**ASSIGNMENT**
From the line holding "This repo contains" to the final line of the entries, set down each line exactly, including both, and nothing more.

=======

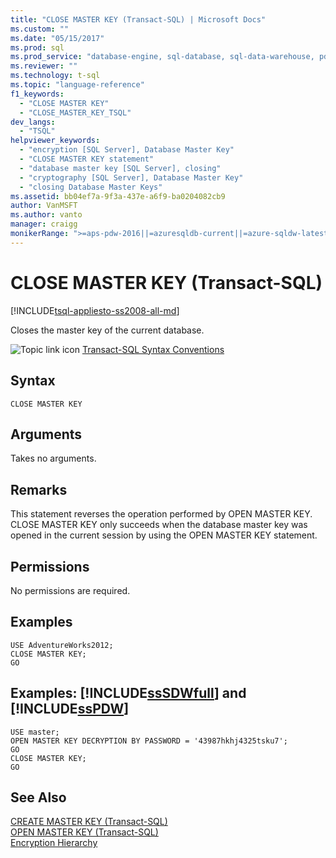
 ```yaml
---
title: "CLOSE MASTER KEY (Transact-SQL) | Microsoft Docs"
ms.custom: ""
ms.date: "05/15/2017"
ms.prod: sql
ms.prod_service: "database-engine, sql-database, sql-data-warehouse, pdw"
ms.reviewer: ""
ms.technology: t-sql
ms.topic: "language-reference"
f1_keywords: 
  - "CLOSE MASTER KEY"
  - "CLOSE_MASTER_KEY_TSQL"
dev_langs: 
  - "TSQL"
helpviewer_keywords: 
  - "encryption [SQL Server], Database Master Key"
  - "CLOSE MASTER KEY statement"
  - "database master key [SQL Server], closing"
  - "cryptography [SQL Server], Database Master Key"
  - "closing Database Master Keys"
ms.assetid: bb04ef7a-9f3a-437e-a6f9-ba0204082cb9
author: VanMSFT
ms.author: vanto
manager: craigg
monikerRange: ">=aps-pdw-2016||=azuresqldb-current||=azure-sqldw-latest||>=sql-server-2016||=sqlallproducts-allversions||>=sql-server-linux-2017||=azuresqldb-mi-current"
---
```

# CLOSE MASTER KEY (Transact-SQL)
[!INCLUDE[tsql-appliesto-ss2008-all-md](../../includes/tsql-appliesto-ss2008-all-md.md)]

  Closes the master key of the current database.  
  
 ![Topic link icon](../../database-engine/configure-windows/media/topic-link.gif "Topic link icon") [Transact-SQL Syntax Conventions](../../t-sql/language-elements/transact-sql-syntax-conventions-transact-sql.md)  
  
## Syntax  
  
```  
CLOSE MASTER KEY  
```  
  
## Arguments  
 Takes no arguments.  
  
## Remarks  
 This statement reverses the operation performed by OPEN MASTER KEY. CLOSE MASTER KEY only succeeds when the database master key was opened in the current session by using the OPEN MASTER KEY statement.  
  
## Permissions  
 No permissions are required.  
  
## Examples  
  
```  
USE AdventureWorks2012;  
CLOSE MASTER KEY;  
GO  
```  
  
## Examples: [!INCLUDE[ssSDWfull](../../includes/sssdwfull-md.md)] and [!INCLUDE[ssPDW](../../includes/sspdw-md.md)]  
  
```  
USE master;  
OPEN MASTER KEY DECRYPTION BY PASSWORD = '43987hkhj4325tsku7';  
GO   
CLOSE MASTER KEY;  
GO  
```  
  
## See Also  
 [CREATE MASTER KEY &#40;Transact-SQL&#41;](../../t-sql/statements/create-master-key-transact-sql.md)   
 [OPEN MASTER KEY &#40;Transact-SQL&#41;](../../t-sql/statements/open-master-key-transact-sql.md)   
 [Encryption Hierarchy](../../relational-databases/security/encryption/encryption-hierarchy.md)  
  
  

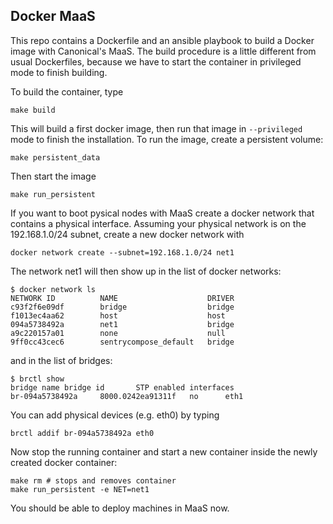 Docker MaaS
----

This repo contains a Dockerfile and an ansible playbook to build a Docker image
with Canonical's MaaS. The build procedure is a little different from usual Dockerfiles,
because we have to start the container in privileged mode to finish building.

To build the container, type

```
make build
```

This will build a first docker image, then run that image in `--privileged` mode to finish the installation.
To run the image, create a persistent volume:

```
make persistent_data
```

Then start the image

```
make run_persistent
```

If you want to boot pysical nodes with MaaS create a docker network that contains a physical interface.
Assuming your physical network is on the 192.168.1.0/24 subnet, create a new docker network with

```
docker network create --subnet=192.168.1.0/24 net1
```

The network net1 will then show up in the list of docker networks:

```
$ docker network ls
NETWORK ID          NAME                    DRIVER
c93f2f6e09df        bridge                  bridge              
f1013ec4aa62        host                    host                
094a5738492a        net1                    bridge              
a9c220157a01        none                    null                
9ff0cc43cec6        sentrycompose_default   bridge  
```
and in the list of bridges:
```
$ brctl show
bridge name	bridge id		STP enabled	interfaces
br-094a5738492a		8000.0242ea91311f	no		eth1
```

You can add physical devices (e.g. eth0) by typing

```
brctl addif br-094a5738492a eth0
```

Now stop the running container and start a new container inside the newly created docker container:
```
make rm # stops and removes container
make run_persistent -e NET=net1
```

You should be able to deploy machines in MaaS now.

=======

**SOLVED EXERCISE**
This repo contains a Dockerfile and an ansible playbook to build a Docker image
with Canonical's MaaS. The build procedure is a little different from usual Dockerfiles,
because we have to start the container in privileged mode to finish building.

To build the container, type

```
make build
```

This will build a first docker image, then run that image in `--privileged` mode to finish the installation.
To run the image, create a persistent volume:

```
make persistent_data
```

Then start the image

```
make run_persistent
```

If you want to boot pysical nodes with MaaS create a docker network that contains a physical interface.
Assuming your physical network is on the 192.168.1.0/24 subnet, create a new docker network with

```
docker network create --subnet=192.168.1.0/24 net1
```

The network net1 will then show up in the list of docker networks:

```
$ docker network ls
NETWORK ID          NAME                    DRIVER
c93f2f6e09df        bridge                  bridge              
f1013ec4aa62        host                    host                
094a5738492a        net1                    bridge              
a9c220157a01        none                    null                
9ff0cc43cec6        sentrycompose_default   bridge  
```
and in the list of bridges:
```
$ brctl show
bridge name	bridge id		STP enabled	interfaces
br-094a5738492a		8000.0242ea91311f	no		eth1
```

You can add physical devices (e.g. eth0) by typing

```
brctl addif br-094a5738492a eth0
```

Now stop the running container and start a new container inside the newly created docker container:
```
make rm # stops and removes container
make run_persistent -e NET=net1
```

You should be able to deploy machines in MaaS now.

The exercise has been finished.